Investigate and Prove that the following closure properties hold for Turing machines

Theorem 7: Both the Turing-recognizable and Turing- decidable languages are closed under concatenation and star.

Answer 1

Ans.1 Turing-recognizable languages are closed under concatenation and star. this statement is true.

Prove:

Concatenation : Let K and L be two Turing recognizable languages, and let M_K and M_L denote the Turing machines that recognize K and L respectively. We construct a non-deterministic Turing machine M_KL that recognizes the language KL.

i. Non-deterministically cut input w into w₁ and w₂

ii. Run M_K on w₁. If it halts and rejects, reject.

iii. Run M_L on w₂. If it accepts, accept. If it halts and rejects, reject.

Note the difference between the Turing machines for recognizable and decidable languages. Here, we need to take care of the fact that the machines M_K and M_L need not halt.

Star : For a Turing recognizable language L, we construct a nondeterministic Turing machine M_L∗ that recognizes L^∗. The idea is similar to the decidable case.

i. On input w, non-deterministically cut w into parts w₁ w₂···w_n.

ii. Run M_L on w_i for all i. If M_L accepts all of them, accept. If M_L halts and rejects for any i, reject.

If there is a way to cut w into strings w₁ w₂···w_n such that each w_i ∈ L, then there is a computation path in M_L∗ that accepts w in a finite number of steps.

Turing-decidable languages are closed under concatenation and star. this statement is true.

Prove:

Concatenation: Let K, L be decidable languages. The concatenation of languages K and L is the language KL = {xy|x ∈ K and y ∈ L}. Since K and L are decidable languages, it follows that there exist Turing machines M_K and M_L that decide the languages K and L respectively.
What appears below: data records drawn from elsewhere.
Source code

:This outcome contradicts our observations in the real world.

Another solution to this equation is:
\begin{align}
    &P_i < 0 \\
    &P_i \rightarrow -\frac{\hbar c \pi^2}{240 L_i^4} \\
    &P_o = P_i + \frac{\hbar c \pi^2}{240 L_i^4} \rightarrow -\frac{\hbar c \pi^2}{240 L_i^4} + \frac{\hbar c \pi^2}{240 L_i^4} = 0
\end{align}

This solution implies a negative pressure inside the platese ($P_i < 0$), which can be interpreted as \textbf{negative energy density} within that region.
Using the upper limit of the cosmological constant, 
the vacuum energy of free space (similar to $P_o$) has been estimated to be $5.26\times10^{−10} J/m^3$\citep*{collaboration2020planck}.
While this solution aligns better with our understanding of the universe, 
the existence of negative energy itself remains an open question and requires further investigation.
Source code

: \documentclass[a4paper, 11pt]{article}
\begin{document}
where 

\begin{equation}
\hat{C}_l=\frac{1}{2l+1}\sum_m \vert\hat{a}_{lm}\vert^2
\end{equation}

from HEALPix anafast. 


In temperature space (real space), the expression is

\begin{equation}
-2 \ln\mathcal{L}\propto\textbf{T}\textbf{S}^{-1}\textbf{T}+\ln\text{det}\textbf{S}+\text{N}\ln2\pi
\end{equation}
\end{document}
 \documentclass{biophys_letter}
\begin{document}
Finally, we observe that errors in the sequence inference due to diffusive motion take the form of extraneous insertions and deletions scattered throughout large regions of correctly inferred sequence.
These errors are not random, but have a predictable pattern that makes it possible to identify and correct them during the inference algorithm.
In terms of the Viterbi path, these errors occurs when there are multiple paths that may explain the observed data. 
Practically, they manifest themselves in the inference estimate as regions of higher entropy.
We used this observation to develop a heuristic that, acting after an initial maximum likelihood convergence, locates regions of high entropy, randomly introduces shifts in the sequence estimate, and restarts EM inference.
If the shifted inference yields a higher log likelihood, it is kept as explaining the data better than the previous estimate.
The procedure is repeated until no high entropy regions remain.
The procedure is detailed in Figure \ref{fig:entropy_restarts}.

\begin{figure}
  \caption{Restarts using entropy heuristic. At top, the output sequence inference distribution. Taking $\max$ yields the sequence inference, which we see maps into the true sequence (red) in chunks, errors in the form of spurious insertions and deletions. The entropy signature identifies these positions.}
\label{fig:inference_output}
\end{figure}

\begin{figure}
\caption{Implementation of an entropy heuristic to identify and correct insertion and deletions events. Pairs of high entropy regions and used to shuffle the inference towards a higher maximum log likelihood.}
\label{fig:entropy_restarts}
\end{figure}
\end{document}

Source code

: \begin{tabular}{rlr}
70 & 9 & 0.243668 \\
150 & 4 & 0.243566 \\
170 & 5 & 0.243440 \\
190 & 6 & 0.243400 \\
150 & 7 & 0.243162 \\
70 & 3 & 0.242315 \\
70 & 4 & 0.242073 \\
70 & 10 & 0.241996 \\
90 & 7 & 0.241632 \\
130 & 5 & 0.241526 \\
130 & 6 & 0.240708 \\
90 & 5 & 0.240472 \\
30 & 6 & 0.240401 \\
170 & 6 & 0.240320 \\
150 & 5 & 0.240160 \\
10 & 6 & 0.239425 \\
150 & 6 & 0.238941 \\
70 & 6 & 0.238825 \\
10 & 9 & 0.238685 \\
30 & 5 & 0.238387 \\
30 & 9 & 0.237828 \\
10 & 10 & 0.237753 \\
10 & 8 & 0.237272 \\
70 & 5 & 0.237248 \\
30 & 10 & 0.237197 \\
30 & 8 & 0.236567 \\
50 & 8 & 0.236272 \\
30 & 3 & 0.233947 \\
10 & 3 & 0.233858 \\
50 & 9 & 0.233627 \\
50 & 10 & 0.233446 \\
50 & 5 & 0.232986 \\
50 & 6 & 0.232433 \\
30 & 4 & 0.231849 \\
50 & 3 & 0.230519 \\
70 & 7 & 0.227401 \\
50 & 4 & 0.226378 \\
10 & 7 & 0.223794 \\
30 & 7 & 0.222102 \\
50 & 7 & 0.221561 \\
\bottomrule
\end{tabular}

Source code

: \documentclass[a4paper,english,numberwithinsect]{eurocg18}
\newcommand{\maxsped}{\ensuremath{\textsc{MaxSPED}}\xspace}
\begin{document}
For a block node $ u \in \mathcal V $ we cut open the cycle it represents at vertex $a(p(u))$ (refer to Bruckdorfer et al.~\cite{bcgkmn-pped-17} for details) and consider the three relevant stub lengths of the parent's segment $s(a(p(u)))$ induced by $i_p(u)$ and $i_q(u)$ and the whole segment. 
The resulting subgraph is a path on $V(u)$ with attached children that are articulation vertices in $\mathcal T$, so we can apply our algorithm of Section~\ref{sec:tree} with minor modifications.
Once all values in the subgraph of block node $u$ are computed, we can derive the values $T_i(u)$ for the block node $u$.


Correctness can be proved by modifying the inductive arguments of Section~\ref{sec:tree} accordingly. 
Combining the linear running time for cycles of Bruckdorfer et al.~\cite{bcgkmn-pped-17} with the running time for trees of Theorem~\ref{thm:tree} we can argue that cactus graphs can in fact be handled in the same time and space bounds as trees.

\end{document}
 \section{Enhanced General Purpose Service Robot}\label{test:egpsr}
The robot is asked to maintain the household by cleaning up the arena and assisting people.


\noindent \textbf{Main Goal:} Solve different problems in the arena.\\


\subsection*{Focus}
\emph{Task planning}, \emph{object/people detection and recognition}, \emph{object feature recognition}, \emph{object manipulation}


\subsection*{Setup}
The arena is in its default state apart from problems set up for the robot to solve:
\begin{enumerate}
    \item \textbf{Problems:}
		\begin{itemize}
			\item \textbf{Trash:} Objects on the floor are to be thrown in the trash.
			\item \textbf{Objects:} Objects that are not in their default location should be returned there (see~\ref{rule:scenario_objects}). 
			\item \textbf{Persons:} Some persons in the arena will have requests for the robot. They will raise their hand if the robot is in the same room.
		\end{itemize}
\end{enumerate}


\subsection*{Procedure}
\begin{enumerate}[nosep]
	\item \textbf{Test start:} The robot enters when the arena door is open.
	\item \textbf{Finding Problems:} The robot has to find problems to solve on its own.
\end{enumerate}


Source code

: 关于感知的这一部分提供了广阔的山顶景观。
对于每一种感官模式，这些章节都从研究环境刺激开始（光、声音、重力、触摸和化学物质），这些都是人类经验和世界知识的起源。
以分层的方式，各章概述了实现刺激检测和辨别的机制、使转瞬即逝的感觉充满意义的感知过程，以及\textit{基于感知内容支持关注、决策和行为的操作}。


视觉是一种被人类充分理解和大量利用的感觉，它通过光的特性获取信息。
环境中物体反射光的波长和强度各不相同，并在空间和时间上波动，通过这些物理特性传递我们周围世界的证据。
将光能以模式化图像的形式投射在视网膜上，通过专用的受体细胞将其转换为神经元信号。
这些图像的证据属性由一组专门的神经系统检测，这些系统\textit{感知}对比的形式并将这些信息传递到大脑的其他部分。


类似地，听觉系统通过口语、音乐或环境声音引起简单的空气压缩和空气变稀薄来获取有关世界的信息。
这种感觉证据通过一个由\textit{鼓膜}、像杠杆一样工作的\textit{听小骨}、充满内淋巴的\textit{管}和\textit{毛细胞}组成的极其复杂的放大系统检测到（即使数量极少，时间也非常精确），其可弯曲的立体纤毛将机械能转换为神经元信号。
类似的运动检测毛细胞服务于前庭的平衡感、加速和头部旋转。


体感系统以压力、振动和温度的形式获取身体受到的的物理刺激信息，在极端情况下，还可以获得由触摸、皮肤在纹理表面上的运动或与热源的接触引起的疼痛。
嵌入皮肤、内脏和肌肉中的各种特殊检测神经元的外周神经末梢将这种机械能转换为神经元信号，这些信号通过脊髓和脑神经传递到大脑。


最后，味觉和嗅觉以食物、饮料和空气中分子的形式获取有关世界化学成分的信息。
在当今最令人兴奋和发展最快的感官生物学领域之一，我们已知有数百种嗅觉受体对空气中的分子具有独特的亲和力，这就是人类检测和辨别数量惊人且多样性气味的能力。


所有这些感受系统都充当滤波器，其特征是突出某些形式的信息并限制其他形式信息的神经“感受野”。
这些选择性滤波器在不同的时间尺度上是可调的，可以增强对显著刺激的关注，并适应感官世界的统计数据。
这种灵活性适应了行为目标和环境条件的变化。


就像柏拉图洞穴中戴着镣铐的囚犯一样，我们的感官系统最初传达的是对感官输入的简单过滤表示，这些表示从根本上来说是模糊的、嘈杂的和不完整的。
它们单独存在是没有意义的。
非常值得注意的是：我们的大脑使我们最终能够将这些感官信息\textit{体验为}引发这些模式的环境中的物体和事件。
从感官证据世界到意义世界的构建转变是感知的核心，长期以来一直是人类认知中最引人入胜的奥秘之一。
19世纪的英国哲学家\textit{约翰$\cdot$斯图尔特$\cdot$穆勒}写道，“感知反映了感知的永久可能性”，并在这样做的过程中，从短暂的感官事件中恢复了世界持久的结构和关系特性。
In order to prove that KL is decidable, we can construct a Turing machine that decides KL.

This machine, M_KL can use the machines M_K and M_L to decide if a string is in KL or not. The machine can be constructed as follows :

Consider an input string w. We need to decide if w is of the form xy for x ∈ K and y ∈ L. If this is the case, there must be a position at which we can partition w into x and y. Since there are only finitely many ways to partition the string, we can try all possibilities and accept if there is such a partition and reject otherwise. We will describe a nondeterministic Turing machine since it is easier to describe.

i. On input w, non-deterministically partition w into strings xy.

ii. Input x to M_K and y to y on M_L.

iii. accept if both M_K and M_L accept, else reject.

If there is an accepting computation path, then we have found a successful split and the string is in KL. If all computation paths reject, then the string is not in KL. In either case, it is easy to see that the machine M_KL halts. Thus, KL is decidable.

Star: For a language L, L^∗ = {x ∈ L∪ LL ∪ LLL ∪···}. i.e. all strings obtained by concatenating L with itself, and so on. To show that L^∗ is decidable, the idea is similar to the previous solution. We want to find cuts of the input string w, such that each of them is accepted by the Turing machine M_L that decides L. Let M_L∗ be the machine that that decides L^∗.

i. On input w : For each way to cut w into parts w₁ w₂···w_n

ii. Run M_L on w_i for i = 1,···,n.

iii. If M_L accepts each of the strings w_i accept.

iv. If all cuts have been tried without success, reject.